> [Stored items]
========================

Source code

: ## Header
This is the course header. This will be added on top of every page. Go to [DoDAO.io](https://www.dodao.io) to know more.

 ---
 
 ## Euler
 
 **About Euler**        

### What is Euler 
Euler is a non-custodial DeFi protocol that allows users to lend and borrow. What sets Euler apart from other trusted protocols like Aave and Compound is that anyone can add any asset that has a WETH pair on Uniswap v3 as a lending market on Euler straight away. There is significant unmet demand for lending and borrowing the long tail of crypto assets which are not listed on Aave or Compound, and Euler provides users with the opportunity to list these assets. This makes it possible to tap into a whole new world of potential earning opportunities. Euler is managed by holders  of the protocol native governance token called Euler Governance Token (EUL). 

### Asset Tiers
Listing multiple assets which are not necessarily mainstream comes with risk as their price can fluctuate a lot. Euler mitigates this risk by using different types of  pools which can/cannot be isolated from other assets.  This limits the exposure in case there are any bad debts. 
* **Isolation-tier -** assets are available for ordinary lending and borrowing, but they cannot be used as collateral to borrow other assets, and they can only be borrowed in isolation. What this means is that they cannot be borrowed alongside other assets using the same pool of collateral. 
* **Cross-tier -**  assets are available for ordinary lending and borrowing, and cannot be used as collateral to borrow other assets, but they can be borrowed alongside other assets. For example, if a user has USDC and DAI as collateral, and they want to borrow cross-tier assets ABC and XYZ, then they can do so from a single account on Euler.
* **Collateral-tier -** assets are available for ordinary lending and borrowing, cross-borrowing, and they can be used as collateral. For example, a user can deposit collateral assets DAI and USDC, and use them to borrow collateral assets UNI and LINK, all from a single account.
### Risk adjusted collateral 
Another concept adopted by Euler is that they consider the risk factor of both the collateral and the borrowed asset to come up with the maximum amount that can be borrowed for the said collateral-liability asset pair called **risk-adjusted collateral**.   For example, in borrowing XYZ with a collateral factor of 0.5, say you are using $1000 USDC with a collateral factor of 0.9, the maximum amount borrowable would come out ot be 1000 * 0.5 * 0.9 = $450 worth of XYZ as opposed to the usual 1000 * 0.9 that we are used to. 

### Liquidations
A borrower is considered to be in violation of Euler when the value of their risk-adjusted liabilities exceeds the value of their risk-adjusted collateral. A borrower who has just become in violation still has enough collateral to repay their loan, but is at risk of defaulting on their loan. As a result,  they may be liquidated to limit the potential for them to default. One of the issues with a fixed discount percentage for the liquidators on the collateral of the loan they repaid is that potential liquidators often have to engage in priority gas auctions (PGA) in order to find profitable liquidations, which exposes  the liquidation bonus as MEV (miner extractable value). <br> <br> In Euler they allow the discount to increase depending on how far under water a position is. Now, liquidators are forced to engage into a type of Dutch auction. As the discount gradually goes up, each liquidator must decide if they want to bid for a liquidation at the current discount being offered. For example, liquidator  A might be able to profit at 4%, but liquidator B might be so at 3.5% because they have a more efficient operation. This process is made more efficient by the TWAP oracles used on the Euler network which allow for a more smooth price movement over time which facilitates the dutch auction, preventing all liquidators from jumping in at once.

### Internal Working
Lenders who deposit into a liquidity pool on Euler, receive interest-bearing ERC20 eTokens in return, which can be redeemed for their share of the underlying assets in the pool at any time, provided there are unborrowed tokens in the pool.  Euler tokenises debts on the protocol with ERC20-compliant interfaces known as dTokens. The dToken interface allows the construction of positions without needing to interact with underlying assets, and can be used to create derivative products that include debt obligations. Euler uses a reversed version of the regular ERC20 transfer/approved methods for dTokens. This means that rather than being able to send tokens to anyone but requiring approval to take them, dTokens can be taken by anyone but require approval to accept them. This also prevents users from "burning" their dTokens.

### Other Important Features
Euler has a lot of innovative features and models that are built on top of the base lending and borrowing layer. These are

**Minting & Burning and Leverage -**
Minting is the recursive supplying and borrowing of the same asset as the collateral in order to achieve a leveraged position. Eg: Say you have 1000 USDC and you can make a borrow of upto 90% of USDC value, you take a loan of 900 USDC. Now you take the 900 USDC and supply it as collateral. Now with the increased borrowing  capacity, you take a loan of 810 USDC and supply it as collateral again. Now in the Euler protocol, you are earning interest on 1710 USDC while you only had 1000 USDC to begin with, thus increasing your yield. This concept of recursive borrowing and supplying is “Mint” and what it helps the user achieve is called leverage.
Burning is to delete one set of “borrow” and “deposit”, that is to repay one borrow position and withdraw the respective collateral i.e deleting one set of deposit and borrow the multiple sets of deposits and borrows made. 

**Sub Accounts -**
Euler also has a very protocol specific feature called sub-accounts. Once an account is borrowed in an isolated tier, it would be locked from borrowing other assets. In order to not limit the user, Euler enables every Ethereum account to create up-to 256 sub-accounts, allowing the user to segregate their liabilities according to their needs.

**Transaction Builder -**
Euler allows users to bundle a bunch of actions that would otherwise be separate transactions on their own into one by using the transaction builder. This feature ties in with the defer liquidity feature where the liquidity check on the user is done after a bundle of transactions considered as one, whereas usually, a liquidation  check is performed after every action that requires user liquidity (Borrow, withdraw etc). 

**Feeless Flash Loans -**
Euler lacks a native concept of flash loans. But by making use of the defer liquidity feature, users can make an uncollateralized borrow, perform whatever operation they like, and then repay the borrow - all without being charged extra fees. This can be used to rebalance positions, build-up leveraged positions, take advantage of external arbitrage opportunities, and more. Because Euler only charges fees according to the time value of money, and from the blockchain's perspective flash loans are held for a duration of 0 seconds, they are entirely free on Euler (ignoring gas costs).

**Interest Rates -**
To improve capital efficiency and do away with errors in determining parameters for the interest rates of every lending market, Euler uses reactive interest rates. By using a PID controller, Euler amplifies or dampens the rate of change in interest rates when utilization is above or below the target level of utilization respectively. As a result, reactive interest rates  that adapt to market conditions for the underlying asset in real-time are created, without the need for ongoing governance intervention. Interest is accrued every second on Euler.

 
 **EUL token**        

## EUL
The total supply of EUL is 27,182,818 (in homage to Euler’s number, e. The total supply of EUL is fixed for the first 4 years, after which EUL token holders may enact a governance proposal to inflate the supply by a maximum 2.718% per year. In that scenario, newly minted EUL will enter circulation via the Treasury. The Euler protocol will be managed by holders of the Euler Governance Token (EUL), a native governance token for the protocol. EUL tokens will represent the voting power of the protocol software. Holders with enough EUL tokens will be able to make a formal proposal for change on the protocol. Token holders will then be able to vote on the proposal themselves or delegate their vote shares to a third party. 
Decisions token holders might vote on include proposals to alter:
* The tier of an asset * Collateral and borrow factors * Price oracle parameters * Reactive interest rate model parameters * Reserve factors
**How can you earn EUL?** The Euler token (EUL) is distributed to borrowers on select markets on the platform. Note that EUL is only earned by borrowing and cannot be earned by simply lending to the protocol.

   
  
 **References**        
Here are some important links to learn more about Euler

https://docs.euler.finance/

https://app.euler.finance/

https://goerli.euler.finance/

========================

> [ASSIGNED TASK] Of the lines above, copy each that contains "finance".

> [EXERCISE OUTPUT]
https://docs.euler.finance/
https://app.euler.finance/
https://goerli.euler.finance/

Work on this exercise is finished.